- **Task**:
What should you transcribe? Every line from the top of the records below through the line with "Portfolio:** [Garv Goel](https://garv-goel.vercel.app/)", exactly, and no pictures.

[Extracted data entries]

_ _ _ _

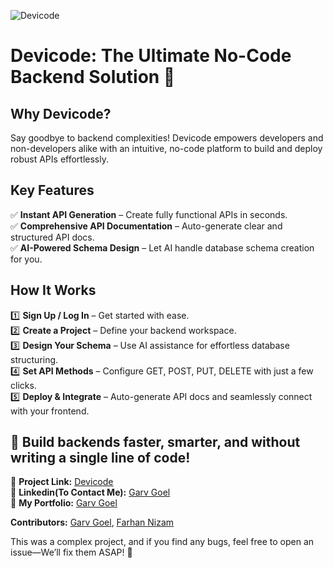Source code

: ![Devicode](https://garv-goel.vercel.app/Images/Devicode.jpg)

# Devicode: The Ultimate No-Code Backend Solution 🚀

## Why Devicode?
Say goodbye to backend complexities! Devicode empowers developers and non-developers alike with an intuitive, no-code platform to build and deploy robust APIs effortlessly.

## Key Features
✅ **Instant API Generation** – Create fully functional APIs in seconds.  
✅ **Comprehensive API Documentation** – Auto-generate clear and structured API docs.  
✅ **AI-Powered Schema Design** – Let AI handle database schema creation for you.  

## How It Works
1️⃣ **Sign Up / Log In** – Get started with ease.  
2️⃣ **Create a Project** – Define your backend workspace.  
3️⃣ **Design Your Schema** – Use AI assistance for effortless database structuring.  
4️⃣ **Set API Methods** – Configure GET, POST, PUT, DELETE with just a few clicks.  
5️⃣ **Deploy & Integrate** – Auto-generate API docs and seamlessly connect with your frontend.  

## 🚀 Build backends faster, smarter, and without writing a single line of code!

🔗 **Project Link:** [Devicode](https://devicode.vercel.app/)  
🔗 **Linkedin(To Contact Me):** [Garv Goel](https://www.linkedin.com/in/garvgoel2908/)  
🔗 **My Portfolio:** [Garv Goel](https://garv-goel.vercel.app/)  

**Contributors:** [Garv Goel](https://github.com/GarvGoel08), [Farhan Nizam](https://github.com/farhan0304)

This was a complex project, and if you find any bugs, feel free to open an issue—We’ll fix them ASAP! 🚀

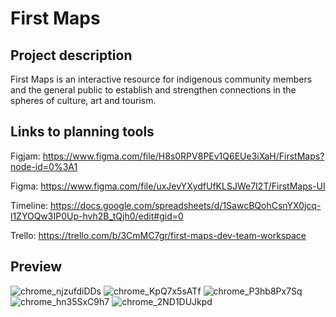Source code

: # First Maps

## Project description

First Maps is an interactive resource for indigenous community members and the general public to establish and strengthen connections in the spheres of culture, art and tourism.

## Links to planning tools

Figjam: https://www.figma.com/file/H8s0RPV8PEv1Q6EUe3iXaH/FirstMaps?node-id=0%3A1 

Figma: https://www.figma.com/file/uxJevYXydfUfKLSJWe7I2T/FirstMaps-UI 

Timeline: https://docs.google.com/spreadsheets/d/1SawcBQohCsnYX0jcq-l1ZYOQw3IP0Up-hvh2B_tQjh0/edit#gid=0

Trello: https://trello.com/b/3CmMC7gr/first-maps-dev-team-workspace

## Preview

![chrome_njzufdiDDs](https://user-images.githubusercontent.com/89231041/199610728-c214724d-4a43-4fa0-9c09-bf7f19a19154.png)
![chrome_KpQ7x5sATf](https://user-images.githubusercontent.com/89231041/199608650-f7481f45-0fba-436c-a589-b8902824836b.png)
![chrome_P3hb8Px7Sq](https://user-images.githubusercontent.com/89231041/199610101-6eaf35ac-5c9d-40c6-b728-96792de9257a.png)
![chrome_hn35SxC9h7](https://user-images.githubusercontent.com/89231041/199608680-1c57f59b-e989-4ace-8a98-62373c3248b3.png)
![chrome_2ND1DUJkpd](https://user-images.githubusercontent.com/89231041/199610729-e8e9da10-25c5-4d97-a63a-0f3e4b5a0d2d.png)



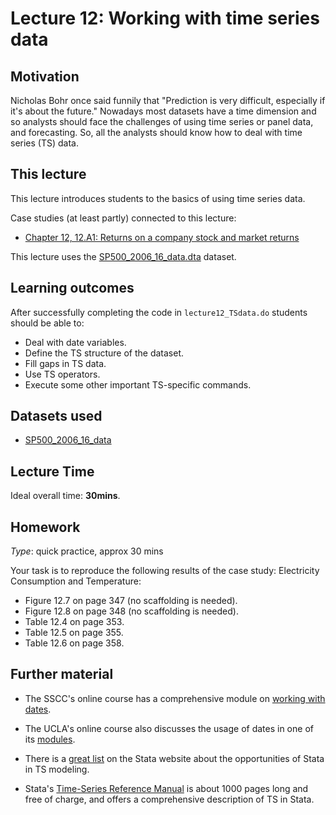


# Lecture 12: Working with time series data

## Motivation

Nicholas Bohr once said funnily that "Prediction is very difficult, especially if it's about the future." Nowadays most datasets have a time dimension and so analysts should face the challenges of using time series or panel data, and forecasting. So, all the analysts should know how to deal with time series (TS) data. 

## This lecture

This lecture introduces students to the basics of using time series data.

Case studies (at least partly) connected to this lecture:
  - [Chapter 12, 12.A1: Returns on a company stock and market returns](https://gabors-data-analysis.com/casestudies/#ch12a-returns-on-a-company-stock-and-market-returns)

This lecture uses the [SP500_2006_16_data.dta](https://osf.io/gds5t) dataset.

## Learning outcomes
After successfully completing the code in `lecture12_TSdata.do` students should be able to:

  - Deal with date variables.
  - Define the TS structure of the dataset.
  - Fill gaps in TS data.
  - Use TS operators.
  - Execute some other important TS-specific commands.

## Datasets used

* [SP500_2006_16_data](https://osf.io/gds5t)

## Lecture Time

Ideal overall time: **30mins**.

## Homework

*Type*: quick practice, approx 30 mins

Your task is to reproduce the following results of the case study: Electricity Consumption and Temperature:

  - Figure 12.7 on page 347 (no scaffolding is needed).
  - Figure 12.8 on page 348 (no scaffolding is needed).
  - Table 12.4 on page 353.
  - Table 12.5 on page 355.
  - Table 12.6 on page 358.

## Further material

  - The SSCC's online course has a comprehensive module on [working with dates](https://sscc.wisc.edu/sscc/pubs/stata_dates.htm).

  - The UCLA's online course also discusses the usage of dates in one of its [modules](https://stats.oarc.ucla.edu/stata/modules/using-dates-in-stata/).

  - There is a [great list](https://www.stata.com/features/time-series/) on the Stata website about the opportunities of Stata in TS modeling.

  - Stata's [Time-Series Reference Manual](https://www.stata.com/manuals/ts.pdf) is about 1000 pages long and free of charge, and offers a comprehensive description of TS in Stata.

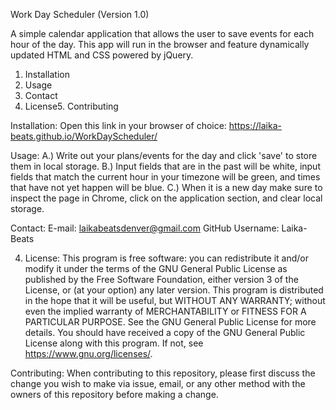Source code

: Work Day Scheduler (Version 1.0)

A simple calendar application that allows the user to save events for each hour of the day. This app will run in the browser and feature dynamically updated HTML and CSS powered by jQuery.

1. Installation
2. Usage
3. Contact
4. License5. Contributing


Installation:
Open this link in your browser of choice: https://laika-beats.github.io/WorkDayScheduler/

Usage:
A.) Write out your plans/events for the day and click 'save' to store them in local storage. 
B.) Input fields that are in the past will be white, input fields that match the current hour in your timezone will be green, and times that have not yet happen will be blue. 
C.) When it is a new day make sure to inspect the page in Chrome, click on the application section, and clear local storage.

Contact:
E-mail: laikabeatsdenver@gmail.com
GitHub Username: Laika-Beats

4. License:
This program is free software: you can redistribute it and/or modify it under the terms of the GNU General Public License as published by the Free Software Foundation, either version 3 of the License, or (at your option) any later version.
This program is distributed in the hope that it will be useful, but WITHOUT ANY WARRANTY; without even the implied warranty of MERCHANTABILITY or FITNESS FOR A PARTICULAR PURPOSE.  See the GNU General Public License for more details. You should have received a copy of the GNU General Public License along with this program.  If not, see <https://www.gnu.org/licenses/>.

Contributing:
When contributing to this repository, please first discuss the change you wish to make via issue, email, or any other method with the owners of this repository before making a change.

_ _ _ _

- **Exercise answer**:
Source code

: ![Devicode](https://garv-goel.vercel.app/Images/Devicode.jpg)

# Devicode: The Ultimate No-Code Backend Solution 🚀

## Why Devicode?
Say goodbye to backend complexities! Devicode empowers developers and non-developers alike with an intuitive, no-code platform to build and deploy robust APIs effortlessly.

## Key Features
✅ **Instant API Generation** – Create fully functional APIs in seconds.  
✅ **Comprehensive API Documentation** – Auto-generate clear and structured API docs.  
✅ **AI-Powered Schema Design** – Let AI handle database schema creation for you.  

## How It Works
1️⃣ **Sign Up / Log In** – Get started with ease.  
2️⃣ **Create a Project** – Define your backend workspace.  
3️⃣ **Design Your Schema** – Use AI assistance for effortless database structuring.  
4️⃣ **Set API Methods** – Configure GET, POST, PUT, DELETE with just a few clicks.  
5️⃣ **Deploy & Integrate** – Auto-generate API docs and seamlessly connect with your frontend.  

## 🚀 Build backends faster, smarter, and without writing a single line of code!

🔗 **Project Link:** [Devicode](https://devicode.vercel.app/)  
🔗 **Linkedin(To Contact Me):** [Garv Goel](https://www.linkedin.com/in/garvgoel2908/)  
🔗 **My Portfolio:** [Garv Goel](https://garv-goel.vercel.app/)  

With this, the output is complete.